Copy each of the records exactly; leave nothing out.

(The input):
"""

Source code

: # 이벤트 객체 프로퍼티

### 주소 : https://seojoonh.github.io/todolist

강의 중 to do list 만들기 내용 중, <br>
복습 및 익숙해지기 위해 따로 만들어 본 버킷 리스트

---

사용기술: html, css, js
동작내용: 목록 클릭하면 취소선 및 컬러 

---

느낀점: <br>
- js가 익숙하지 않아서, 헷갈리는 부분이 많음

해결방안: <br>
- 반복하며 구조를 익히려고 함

"""

(Result of this task):
Source code

: # 이벤트 객체 프로퍼티

### 주소 : https://seojoonh.github.io/todolist

강의 중 to do list 만들기 내용 중, <br>
복습 및 익숙해지기 위해 따로 만들어 본 버킷 리스트

---

사용기술: html, css, js
동작내용: 목록 클릭하면 취소선 및 컬러 

---

느낀점: <br>
- js가 익숙하지 않아서, 헷갈리는 부분이 많음

해결방안: <br>
- 반복하며 구조를 익히려고 함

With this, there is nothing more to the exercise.